_Required work:_ Where does the word "subsubsection" appear in the data? Copy every line that holds it.

[[ Dataset open ]]

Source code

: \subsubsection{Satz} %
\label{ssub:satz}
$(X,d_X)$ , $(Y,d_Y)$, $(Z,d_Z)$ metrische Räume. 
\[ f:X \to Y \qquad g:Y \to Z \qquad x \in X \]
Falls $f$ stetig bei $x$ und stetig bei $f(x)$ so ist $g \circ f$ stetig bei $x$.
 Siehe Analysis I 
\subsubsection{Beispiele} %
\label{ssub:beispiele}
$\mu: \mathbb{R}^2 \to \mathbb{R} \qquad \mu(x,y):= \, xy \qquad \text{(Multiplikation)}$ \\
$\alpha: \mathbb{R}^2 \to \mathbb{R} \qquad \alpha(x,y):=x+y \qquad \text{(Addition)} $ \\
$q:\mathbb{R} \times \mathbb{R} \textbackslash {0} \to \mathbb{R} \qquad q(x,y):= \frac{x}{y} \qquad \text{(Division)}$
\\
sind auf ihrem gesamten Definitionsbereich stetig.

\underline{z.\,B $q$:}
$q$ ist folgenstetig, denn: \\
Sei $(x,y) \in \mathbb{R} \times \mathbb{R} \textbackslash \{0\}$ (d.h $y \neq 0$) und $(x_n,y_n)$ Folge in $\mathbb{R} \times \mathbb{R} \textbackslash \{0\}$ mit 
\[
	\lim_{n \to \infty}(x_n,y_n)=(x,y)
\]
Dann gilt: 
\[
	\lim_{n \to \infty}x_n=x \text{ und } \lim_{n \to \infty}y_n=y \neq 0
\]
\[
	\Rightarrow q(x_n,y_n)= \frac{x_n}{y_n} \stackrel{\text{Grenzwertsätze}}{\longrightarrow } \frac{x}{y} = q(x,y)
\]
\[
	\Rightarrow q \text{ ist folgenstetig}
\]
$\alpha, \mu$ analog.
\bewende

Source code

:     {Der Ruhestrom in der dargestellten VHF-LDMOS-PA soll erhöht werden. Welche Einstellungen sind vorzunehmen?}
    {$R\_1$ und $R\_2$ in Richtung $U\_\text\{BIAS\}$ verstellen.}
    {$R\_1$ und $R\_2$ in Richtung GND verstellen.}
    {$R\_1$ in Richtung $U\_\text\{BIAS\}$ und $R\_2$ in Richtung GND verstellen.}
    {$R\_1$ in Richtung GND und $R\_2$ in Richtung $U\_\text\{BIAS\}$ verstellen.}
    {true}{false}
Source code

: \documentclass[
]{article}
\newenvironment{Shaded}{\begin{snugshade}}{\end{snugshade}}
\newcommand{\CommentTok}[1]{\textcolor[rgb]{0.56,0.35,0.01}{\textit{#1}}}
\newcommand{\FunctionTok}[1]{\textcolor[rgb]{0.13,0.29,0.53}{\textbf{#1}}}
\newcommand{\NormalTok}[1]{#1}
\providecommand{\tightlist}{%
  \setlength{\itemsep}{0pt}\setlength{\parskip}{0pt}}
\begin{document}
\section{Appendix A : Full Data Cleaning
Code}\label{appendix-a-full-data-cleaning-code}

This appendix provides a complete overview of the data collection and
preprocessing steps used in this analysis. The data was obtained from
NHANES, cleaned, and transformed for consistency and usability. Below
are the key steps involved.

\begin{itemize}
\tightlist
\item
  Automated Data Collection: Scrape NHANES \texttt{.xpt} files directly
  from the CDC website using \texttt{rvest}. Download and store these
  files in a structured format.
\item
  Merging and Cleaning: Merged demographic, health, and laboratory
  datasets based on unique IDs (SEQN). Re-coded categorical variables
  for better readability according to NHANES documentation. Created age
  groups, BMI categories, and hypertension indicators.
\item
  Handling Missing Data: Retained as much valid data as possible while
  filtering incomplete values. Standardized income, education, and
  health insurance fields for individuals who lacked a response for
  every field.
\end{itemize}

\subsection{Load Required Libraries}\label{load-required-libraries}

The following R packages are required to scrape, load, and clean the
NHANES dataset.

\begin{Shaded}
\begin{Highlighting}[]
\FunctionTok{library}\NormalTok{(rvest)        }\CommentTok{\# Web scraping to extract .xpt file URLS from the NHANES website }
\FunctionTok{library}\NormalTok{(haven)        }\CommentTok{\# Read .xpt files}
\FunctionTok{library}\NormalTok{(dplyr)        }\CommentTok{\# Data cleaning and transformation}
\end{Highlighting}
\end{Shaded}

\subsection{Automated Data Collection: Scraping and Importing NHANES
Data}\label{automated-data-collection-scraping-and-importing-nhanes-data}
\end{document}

[[ Dataset closed ]]

_Result of this task:_
: \subsubsection{Satz} %
\subsubsection{Beispiele} %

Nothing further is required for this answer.